Located in Whitewater Canyon in the Gila National Forest, the Catwalk Recreation Area is a fantastic place to visit. In addition, the area has an interesting history throughout time.
The creek flowing through the canyon provided electricity and water for the nearby mining town of Graham, also called Whitewater, founded by John T Graham in the early 1890s. Leading to an ore processing mill, pipes were built and bolted to the canyon walls with simple wooden planks attached above. This catwalk is how the area got its name. All was well until around 1913 when the mill was no longer profitable and the town dried up with most leaving the area.
Utilizing the same original path of the pipes, the Civilian Conservation Corps came into the canyon in the 1930s and rebuilt the catwalk. This version lasted until the 1960s when the Forest Service upgraded the catwalk to today’s steel walkways.
In addition to having a history in area mining, the canyon also served as a sanctuary for those seeking refuge from the law. Apache leader, Geronimo, utilized the canyon in the late 1800s hiding from US Army soldiers. Gila Apache, or Chiricahua, had been calling this area home for several centuries.
Outlaw Butch Cassidy also sought protection in the canyon while evading the Pinkertons. He had been working as a ranchman herding cattle at the WS Ranch just north of Alma, New Mexico. It is said that once Pinkerton attention was focused on that area, that Cassidy packed up and fled towards the mountains.

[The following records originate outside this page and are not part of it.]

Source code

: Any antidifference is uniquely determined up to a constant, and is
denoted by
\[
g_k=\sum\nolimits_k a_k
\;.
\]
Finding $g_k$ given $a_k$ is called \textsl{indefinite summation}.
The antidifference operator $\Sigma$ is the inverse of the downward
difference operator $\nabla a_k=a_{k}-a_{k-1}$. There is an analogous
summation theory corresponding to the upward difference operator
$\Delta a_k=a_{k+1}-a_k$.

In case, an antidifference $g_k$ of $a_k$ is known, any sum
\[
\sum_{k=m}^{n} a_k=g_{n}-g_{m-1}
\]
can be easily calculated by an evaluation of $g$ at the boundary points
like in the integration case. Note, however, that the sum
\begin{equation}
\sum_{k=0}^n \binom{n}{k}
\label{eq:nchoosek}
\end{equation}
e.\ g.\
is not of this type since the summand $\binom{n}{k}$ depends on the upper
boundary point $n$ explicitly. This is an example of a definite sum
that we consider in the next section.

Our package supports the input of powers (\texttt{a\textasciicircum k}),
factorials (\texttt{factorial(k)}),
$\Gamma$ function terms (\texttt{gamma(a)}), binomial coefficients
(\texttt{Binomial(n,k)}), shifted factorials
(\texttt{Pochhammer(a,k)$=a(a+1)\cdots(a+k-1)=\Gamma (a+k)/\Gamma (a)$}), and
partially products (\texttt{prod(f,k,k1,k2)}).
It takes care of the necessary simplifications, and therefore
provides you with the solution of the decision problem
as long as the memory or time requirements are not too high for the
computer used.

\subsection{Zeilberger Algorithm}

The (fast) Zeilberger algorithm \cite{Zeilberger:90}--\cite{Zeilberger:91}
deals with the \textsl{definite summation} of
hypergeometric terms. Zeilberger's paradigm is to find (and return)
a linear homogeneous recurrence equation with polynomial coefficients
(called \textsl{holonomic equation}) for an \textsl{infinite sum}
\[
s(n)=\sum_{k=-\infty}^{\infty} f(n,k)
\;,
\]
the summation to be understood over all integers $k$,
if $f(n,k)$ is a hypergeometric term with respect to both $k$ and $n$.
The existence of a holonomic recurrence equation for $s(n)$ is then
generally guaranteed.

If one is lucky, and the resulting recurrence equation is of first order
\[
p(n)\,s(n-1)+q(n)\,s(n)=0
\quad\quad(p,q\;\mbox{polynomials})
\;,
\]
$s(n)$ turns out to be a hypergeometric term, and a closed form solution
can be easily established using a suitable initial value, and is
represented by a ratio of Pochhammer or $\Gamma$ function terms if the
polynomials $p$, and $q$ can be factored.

Today the Catwalk is open from sunrise to sunset and is a popular destination in the summer months. Throughout the 2 mile trail, visitors can walk on the catwalk above the creek in the footsteps where irrigation pipes once were. The first half-mile of the trail is paved and ADA accessible, however, further along, the paved section ends and dirt trails and stone steps would make accessibility difficult. There are some moderately steep grades in sections.
Should one choose to explore further, there are sections of the trail that cross the creek and provide options to dip into the water. Located near the end of the Catwalk Trail is a popular waterfall-fed “swimming hole” that hikers can use to cool off.